In the proposed work, the dynamic performances of a miniature soft Magneto-Rheological (MR) shock absorber are analyzed. The final application for which the damper has been designed and in which it will be embedded is a variable stiffness insole for patients with foot neuropathy and undergoing plantar ulcerations. Considering that the common design methodology used to dimension MR devices merely defines the maximum ratings of the sustainable efforts (i.e. maximum sustainable load for MR dampers, pressure drop for MR valves and braking torque for MR brakes or clutches), the relevance of their dynamics involved (respectively the impact velocity of the loading body for shock absorbers, the imposed flow rate and the rotating speed for MR valves and brakes) is often neglected in the dimensioning phase although it may assume a fundamental relevance.

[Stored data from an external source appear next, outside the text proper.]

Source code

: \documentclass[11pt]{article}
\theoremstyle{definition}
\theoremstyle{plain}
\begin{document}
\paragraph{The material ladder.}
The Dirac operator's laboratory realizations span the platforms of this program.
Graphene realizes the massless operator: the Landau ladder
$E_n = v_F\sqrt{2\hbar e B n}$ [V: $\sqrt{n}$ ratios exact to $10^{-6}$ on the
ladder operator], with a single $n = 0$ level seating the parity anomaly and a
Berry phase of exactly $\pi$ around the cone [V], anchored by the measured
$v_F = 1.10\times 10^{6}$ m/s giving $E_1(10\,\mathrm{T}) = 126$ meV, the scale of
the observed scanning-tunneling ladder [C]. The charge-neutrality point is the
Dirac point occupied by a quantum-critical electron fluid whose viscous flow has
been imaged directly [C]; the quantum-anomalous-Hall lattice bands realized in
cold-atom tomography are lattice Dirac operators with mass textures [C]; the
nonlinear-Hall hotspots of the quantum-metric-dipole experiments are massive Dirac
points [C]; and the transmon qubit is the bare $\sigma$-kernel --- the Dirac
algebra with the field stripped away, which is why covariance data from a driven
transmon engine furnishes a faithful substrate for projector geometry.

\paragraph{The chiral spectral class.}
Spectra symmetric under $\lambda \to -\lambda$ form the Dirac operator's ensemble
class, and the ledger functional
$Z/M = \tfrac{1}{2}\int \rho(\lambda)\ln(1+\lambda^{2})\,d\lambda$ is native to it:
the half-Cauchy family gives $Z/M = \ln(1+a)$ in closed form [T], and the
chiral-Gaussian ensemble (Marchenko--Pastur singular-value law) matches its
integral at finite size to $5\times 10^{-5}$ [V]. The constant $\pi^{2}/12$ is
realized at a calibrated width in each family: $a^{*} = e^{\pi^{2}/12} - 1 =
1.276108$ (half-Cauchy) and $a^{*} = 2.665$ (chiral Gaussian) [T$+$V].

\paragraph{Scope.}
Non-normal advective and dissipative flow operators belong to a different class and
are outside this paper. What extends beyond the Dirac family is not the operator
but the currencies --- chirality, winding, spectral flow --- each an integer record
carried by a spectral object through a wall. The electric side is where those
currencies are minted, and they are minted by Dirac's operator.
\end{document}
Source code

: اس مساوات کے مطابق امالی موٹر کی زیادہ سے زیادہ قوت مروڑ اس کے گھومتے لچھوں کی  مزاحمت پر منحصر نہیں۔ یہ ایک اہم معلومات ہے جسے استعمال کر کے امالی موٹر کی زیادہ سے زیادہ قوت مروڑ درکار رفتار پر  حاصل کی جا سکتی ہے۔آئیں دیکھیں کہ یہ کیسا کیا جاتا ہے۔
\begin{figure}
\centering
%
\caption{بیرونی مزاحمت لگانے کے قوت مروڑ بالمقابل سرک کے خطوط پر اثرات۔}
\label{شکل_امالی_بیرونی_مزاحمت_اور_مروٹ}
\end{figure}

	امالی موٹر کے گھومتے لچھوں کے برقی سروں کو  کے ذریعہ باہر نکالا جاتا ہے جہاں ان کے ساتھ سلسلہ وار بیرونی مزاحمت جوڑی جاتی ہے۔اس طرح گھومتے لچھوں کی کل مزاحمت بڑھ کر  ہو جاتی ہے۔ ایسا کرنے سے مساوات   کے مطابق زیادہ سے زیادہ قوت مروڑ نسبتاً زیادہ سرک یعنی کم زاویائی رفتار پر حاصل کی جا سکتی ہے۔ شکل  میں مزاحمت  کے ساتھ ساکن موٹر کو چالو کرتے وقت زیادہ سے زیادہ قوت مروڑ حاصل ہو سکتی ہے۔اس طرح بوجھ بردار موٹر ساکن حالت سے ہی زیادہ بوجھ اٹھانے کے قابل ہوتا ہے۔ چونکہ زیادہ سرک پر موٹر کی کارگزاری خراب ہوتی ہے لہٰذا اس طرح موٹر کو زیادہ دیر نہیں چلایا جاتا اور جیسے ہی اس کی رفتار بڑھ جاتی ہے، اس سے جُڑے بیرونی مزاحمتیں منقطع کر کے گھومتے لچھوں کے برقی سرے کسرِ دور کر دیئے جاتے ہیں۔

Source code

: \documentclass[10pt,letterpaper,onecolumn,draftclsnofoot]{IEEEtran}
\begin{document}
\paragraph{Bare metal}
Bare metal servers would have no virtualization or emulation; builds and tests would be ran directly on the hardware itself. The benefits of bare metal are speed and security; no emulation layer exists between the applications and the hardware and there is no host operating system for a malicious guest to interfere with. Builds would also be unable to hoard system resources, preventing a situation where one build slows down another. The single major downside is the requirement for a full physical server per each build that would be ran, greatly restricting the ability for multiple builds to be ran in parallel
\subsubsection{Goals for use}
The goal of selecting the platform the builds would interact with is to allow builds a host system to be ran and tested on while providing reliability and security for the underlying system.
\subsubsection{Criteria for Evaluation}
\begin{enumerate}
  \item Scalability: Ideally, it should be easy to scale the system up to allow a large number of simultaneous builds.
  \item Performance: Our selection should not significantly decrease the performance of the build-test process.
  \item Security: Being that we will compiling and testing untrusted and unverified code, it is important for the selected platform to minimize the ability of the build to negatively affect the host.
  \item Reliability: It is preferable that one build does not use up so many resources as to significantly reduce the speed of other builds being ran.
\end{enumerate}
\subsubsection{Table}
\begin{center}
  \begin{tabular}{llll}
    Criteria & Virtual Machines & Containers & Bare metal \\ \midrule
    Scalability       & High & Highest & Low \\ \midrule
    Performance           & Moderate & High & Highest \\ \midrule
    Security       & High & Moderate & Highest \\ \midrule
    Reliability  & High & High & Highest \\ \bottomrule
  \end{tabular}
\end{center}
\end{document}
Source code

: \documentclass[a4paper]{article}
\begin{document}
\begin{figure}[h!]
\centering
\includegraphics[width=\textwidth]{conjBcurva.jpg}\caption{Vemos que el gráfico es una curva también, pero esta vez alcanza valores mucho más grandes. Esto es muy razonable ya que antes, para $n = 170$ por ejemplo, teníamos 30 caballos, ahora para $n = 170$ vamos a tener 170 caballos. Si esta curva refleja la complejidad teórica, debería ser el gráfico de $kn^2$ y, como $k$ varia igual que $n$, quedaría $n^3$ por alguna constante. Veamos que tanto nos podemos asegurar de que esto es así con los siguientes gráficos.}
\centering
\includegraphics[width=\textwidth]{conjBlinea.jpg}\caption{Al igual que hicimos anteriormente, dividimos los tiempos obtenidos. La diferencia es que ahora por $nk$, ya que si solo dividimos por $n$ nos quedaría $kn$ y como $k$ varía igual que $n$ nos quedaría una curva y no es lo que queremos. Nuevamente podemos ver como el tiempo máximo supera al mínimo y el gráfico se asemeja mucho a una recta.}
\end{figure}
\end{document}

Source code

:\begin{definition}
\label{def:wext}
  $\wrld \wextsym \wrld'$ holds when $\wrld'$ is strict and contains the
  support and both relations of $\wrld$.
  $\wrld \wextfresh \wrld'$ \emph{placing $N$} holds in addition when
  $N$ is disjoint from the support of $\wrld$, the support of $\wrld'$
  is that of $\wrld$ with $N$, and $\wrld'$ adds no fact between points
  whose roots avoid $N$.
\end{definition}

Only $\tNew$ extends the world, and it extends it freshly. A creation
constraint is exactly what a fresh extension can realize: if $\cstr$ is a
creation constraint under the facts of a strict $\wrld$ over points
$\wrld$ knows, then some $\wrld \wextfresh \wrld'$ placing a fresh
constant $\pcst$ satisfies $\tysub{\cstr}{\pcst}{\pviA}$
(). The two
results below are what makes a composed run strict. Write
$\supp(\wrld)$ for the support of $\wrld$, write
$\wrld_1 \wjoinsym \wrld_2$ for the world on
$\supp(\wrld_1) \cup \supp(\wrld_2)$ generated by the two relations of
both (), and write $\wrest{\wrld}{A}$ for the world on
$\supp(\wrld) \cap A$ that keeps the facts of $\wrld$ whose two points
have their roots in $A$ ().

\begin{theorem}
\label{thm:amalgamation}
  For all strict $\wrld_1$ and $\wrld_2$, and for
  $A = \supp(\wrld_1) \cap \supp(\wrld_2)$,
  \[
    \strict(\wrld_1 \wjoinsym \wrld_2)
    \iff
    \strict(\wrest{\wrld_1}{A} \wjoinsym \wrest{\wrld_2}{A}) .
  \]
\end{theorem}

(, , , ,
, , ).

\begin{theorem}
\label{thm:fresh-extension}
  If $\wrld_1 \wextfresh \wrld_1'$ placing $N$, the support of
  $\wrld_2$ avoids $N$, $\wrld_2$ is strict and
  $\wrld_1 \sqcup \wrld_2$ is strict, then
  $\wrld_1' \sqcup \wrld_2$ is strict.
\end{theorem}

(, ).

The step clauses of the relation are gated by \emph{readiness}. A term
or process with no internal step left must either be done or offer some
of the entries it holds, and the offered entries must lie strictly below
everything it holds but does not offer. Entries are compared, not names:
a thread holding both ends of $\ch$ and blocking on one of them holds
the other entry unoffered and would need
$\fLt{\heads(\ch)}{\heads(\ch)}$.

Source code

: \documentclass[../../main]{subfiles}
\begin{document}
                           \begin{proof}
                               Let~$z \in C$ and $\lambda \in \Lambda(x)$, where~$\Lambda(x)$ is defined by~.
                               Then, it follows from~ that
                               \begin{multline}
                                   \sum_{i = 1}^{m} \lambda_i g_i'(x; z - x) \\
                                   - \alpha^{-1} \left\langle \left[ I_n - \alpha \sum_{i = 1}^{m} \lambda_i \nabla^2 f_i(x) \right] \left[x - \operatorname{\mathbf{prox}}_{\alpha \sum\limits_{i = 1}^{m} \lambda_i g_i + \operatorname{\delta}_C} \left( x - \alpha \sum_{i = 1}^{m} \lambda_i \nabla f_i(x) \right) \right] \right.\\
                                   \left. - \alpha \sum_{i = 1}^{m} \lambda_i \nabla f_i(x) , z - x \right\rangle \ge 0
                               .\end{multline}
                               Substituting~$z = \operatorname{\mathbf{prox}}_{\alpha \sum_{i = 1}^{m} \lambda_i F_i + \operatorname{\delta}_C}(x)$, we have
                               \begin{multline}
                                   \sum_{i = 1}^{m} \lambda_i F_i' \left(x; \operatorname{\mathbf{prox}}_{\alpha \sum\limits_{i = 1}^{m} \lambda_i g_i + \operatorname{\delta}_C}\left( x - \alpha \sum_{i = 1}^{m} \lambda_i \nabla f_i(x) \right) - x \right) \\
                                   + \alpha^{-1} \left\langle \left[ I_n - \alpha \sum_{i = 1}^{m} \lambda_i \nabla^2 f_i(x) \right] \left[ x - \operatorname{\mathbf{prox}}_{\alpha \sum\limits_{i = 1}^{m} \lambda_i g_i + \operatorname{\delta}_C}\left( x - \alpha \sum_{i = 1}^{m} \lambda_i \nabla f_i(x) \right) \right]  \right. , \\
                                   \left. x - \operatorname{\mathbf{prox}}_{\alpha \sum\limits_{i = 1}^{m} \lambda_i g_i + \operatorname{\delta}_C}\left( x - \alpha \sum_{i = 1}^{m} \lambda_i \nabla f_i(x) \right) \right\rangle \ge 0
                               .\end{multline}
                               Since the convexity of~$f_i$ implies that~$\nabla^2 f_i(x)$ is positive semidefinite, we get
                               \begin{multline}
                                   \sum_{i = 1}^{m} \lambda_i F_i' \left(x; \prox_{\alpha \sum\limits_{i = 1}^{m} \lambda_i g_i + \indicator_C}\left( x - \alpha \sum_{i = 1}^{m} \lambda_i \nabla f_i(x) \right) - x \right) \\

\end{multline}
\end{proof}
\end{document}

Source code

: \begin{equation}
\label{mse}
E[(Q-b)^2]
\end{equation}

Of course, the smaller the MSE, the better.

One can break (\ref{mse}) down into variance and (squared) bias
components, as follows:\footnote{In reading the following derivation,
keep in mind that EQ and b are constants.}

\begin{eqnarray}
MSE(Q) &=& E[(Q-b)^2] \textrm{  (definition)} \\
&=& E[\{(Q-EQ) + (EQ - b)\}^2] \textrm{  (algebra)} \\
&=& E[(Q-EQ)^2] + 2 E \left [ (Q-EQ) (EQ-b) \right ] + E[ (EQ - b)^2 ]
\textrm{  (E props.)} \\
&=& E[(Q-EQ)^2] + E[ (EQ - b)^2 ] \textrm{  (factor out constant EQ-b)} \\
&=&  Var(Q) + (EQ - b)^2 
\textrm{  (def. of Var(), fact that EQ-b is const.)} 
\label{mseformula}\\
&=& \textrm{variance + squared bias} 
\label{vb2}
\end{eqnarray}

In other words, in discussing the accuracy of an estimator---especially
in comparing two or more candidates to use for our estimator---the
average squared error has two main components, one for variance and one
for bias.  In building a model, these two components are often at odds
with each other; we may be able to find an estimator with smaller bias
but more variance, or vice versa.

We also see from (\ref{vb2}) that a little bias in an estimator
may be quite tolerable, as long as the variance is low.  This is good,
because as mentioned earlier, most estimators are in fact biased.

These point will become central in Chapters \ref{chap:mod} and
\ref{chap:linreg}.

The understanding of the dynamic behavior of MR devices become even more important if these latter are part of a element or a more complex system in which all the elements differently affect its final behavior. With this respect, test sessions are conducted to experimentally evaluate the contribution that the different elements composing the damper in order have on the overall performances of the final systems. © 2016 IEEE.

Published in:
Proceedings of the 2016 IEEE International Conference on Advanced Intelligent Mechatronics, AIM 2016, 2016-September, 240-245
Presented at:
2016 IEEE International Conference on Advanced Intelligent Mechatronics, AIM 2016, Banff, AB, Canada, July 12-15, 2016
Institute of Electrical and Electronics Engineers Inc.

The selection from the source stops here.